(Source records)
--

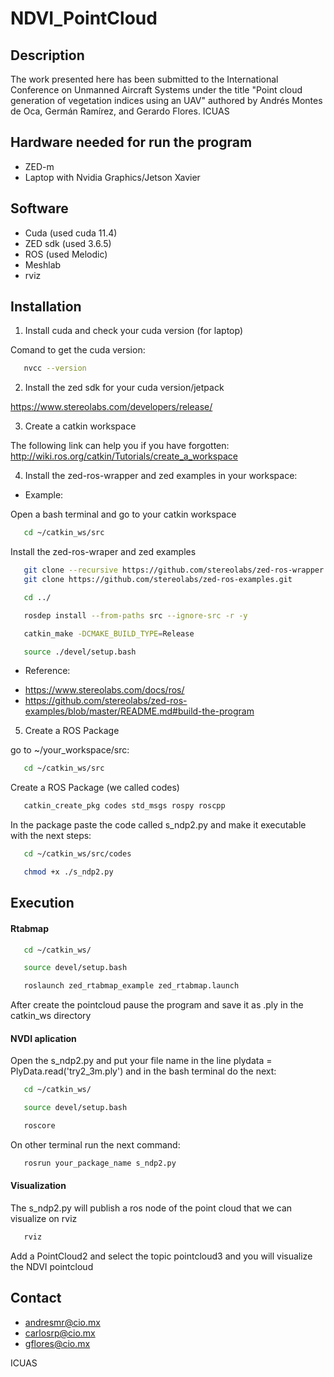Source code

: # NDVI_PointCloud



## Description 

The work presented here has been submitted to the International Conference on Unmanned Aircraft Systems under the title "Point cloud generation of vegetation indices using an UAV" authored by Andrés Montes de Oca, Germán Ramírez, and Gerardo Flores. ICUAS


## Hardware needed for run the program

- ZED-m
- Laptop with Nvidia Graphics/Jetson Xavier


## Software 

- Cuda (used cuda 11.4)
- ZED sdk (used 3.6.5)
- ROS (used Melodic)
- Meshlab
- rviz

## Installation

1. Install cuda and check your cuda version (for laptop)

Comand to get the cuda version:
```sh
   nvcc --version
```

2. Install the zed sdk for your cuda version/jetpack

https://www.stereolabs.com/developers/release/


3. Create a catkin workspace

The following link can help you if you have forgotten:
http://wiki.ros.org/catkin/Tutorials/create_a_workspace


4. Install the zed-ros-wrapper and zed examples in your workspace:

* Example:

Open a bash terminal and go to your catkin workspace
```sh
   cd ~/catkin_ws/src
```
Install the zed-ros-wraper and zed examples
```sh
   git clone --recursive https://github.com/stereolabs/zed-ros-wrapper.git
   git clone https://github.com/stereolabs/zed-ros-examples.git
```
```sh
   cd ../
```
```sh
   rosdep install --from-paths src --ignore-src -r -y
```
```sh
   catkin_make -DCMAKE_BUILD_TYPE=Release
```
```sh
   source ./devel/setup.bash
```

* Reference:
- https://www.stereolabs.com/docs/ros/
- https://github.com/stereolabs/zed-ros-examples/blob/master/README.md#build-the-program


5. Create a ROS Package

go to ~/your_workspace/src:

```sh
   cd ~/catkin_ws/src 
```

Create a ROS Package (we called codes)

```sh
   catkin_create_pkg codes std_msgs rospy roscpp 
```

In the package paste the code called s_ndp2.py and make it executable with the next steps:

```sh
   cd ~/catkin_ws/src/codes 
```
```sh
   chmod +x ./s_ndp2.py
```

## Execution

#### Rtabmap

```sh
   cd ~/catkin_ws/
```
```sh
   source devel/setup.bash
```

```sh
   roslaunch zed_rtabmap_example zed_rtabmap.launch
```
After create the pointcloud pause the program and save it as .ply in the catkin_ws directory

#### NVDI aplication

Open the s_ndp2.py and put your file name in the line plydata = PlyData.read('try2_3m.ply') and in the bash terminal do the next:

```sh
   cd ~/catkin_ws/
```
```sh
   source devel/setup.bash
```
```sh
   roscore
```

On other terminal run the next command:
```sh
   rosrun your_package_name s_ndp2.py
```

#### Visualization

The s_ndp2.py will publish a ros node of the point cloud that we can visualize on rviz

```sh
   rviz
```
Add a PointCloud2 and select the topic pointcloud3 and you will visualize the NDVI pointcloud


## Contact

- andresmr@cio.mx
- carlosrp@cio.mx 
- gflores@cio.mx

ICUAS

--

Among the lines above, find those with the word "rviz". Copy them.

- Final answer
- rviz
The s_ndp2.py will publish a ros node of the point cloud that we can visualize on rviz
   rviz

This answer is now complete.